In a busy and fast changing world, organisations need to adapt quickly, in order to remain competitive and profitable. And all too often this involves a period of change, which very often can impact directly on the businesses’ employees, causing uneasiness and discord, and in some cases redundancies.
Change cannot simply be imposed; people and teams need to be empowered to find their own solutions and responses, combined with facilitation and support from managers, as well as tolerance and compassion from owners and leaders. Management and leadership style and behaviour are more important than clever policies and processes. In essence during periods of change, employees need to be able to trust the organisation where they work.
And in all areas of change, leaders must agree and work with these ideas, or change is likely to be very painful, and the best people may be lost in the process. So regardless of whether organisation change is related to new structures, systems, policies, targets, acquisitions, disposals, re-locations, etc., it needs to be explained as early as possible, so that people’s involvement in validating and refining the changes themselves can be obtained.
Remember, employees do not have a responsibility to manage change – the employee’s responsibility is merely to do their best to work with the results of the change. This is different for every person and depends on a wide variety of factors i.e. health, maturity, stability, experience, personality, motivation, etc.
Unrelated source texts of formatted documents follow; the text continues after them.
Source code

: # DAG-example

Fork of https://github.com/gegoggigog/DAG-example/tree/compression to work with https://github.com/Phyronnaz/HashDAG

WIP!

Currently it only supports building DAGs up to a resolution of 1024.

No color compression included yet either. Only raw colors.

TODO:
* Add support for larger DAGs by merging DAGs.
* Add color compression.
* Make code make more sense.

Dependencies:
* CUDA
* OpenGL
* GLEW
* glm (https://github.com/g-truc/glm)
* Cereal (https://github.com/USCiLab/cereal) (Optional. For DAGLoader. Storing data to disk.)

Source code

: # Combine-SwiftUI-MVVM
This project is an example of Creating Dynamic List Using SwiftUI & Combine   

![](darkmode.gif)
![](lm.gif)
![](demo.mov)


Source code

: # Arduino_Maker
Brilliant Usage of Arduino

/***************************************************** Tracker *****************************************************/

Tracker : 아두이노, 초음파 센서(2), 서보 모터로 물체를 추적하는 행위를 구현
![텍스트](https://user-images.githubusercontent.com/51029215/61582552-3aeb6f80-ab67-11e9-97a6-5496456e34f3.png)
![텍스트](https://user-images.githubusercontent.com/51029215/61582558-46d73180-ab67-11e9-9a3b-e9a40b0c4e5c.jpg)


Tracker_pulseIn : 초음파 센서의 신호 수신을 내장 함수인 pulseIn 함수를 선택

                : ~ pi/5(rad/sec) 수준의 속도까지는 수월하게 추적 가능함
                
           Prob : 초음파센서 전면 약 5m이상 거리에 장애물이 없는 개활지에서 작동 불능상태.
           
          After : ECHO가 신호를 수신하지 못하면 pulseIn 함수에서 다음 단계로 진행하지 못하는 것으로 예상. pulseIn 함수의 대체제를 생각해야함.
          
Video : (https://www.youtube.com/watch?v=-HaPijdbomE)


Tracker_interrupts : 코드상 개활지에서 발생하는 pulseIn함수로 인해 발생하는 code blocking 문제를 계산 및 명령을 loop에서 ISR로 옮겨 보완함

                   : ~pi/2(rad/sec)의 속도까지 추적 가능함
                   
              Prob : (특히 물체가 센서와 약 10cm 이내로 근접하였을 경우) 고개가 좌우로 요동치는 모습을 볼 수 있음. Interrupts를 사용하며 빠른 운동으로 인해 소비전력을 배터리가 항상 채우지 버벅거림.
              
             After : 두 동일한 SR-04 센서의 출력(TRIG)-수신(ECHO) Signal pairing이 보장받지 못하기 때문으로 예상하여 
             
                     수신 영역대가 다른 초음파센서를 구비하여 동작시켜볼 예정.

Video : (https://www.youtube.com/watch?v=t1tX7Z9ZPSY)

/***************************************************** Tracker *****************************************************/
No, responsibility for managing change firmly lies with the management and leaders of the organisation – they must manage the change in such a way that employees can easily understand and then cope with it.
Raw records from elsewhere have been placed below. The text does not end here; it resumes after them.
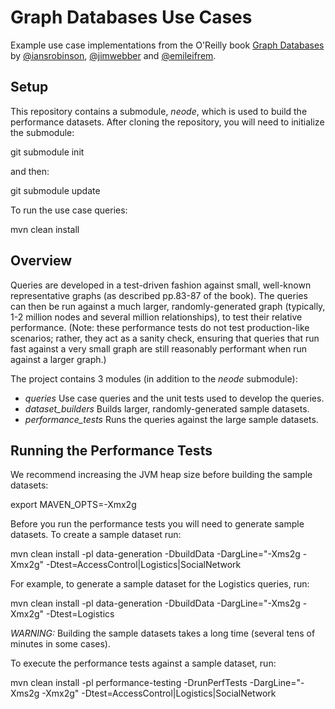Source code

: Graph Databases Use Cases
=========================

Example use case implementations from the O'Reilly book [Graph Databases](http://graphdatabases.com/) by [@iansrobinson](http://twitter.com/iansrobinson), [@jimwebber](http://twitter.com/jimwebber) and [@emileifrem](http://twitter.com/emileifrem).

Setup
-----

This repository contains a submodule, _neode_, which is used to build the performance datasets. After cloning the repository, you will need to initialize the submodule:

   git submodule init

and then:

   git submodule update

To run the use case queries:

   mvn clean install

Overview
--------

Queries are developed in a test-driven fashion against small, well-known representative graphs (as described pp.83-87 of the book). The queries can then be run against a much larger, randomly-generated graph (typically, 1-2 million nodes and several million relationships), to test their relative performance. (Note: these performance tests do not test production-like scenarios; rather, they act as a sanity check, ensuring that queries that run fast against a very small graph are still reasonably performant when run against a larger graph.)

The project contains 3 modules (in addition to the _neode_ submodule):

*  _queries_
   Use case queries and the unit tests used to develop the queries.
* _dataset_builders_
   Builds larger, randomly-generated sample datasets.
* _performance_tests_
   Runs the queries against the large sample datasets.

Running the Performance Tests
-----------------------------

We recommend increasing the JVM heap size before building the sample datasets:

   export MAVEN_OPTS=-Xmx2g

Before you run the performance tests you will need to generate sample datasets. To create a sample dataset run:

   mvn clean install -pl data-generation -DbuildData -DargLine="-Xms2g -Xmx2g" -Dtest=AccessControl|Logistics|SocialNetwork

For example, to generate a sample dataset for the Logistics queries, run:

   mvn clean install -pl data-generation -DbuildData -DargLine="-Xms2g -Xmx2g" -Dtest=Logistics

*WARNING:* Building the sample datasets takes a long time (several tens of minutes in some cases).

To execute the performance tests against a sample dataset, run:

   mvn clean install -pl performance-testing -DrunPerfTests -DargLine="-Xms2g -Xmx2g" -Dtest=AccessControl|Logistics|SocialNetwork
Essentially then, managers have a responsibility to facilitate and enable change. They also need to understand the situation from an objective standpoint, i.e. to ‘step back’, and be non-judgemental, and then be able to help people understand reasons, aims, and ways of responding positively according to the employees’ own situations and capabilities. Increasingly the manager’s role is to interpret, communicate and enable – not to instruct and impose, which let’s face it nobody really responds to well.
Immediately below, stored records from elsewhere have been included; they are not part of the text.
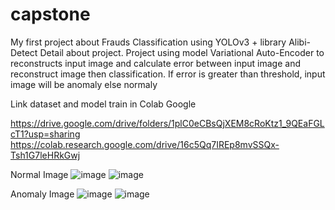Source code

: # capstone
My first project about Frauds Classification using YOLOv3 + library Alibi-Detect
Detail about project. Project using model Variational Auto-Encoder to reconstructs input image and calculate error between input image and reconstruct image then classification. If error is greater than threshold, input image will be anomaly else normaly

Link dataset and model train in Colab Google

https://drive.google.com/drive/folders/1plC0eCBsQjXEM8cRoKtz1_9QEaFGLcT1?usp=sharing
https://colab.research.google.com/drive/16c5Qq7IREp8mvSSQx-Tsh1G7leHRkGwj

Normal Image
![image](https://user-images.githubusercontent.com/80798862/155887492-e4168a9f-4c35-4e38-9518-fc8ce64e78ed.png)
![image](https://user-images.githubusercontent.com/80798862/155887519-38a75c71-54e7-451b-b1c0-15bd8a2e4fd2.png)

Anomaly Image
![image](https://user-images.githubusercontent.com/80798862/155887599-f1d5bc48-3325-4f8e-9532-376d21c5b47e.png)
![image](https://user-images.githubusercontent.com/80798862/155887613-caec86b8-4398-4549-8295-291d70a0917a.png)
At the core of any successful business change is the need to remain positive and flexible and to treat it as an on-going business project. This can only be achieved through good planning and preparation, the effective allocation of resources, timely and targeted communications and a general openness throughout the organisation in order to enable everyone affected to have a say and feel involved.
Whenever an organisation imposes new things on people there will be difficulties, both of the small and the large kind. So, participation, involvement and full communication are the important factors to ensure complete success. And there are many ways to help with this including:
- Workshops. These are very useful in developing collective understanding, approaches, policies, methods, systems, ideas, etc.
- Staff surveys. These are a helpful way to repair damage and mistrust amongst staff, provided that they are completed anonymously, and that organisations publish and act on the findings.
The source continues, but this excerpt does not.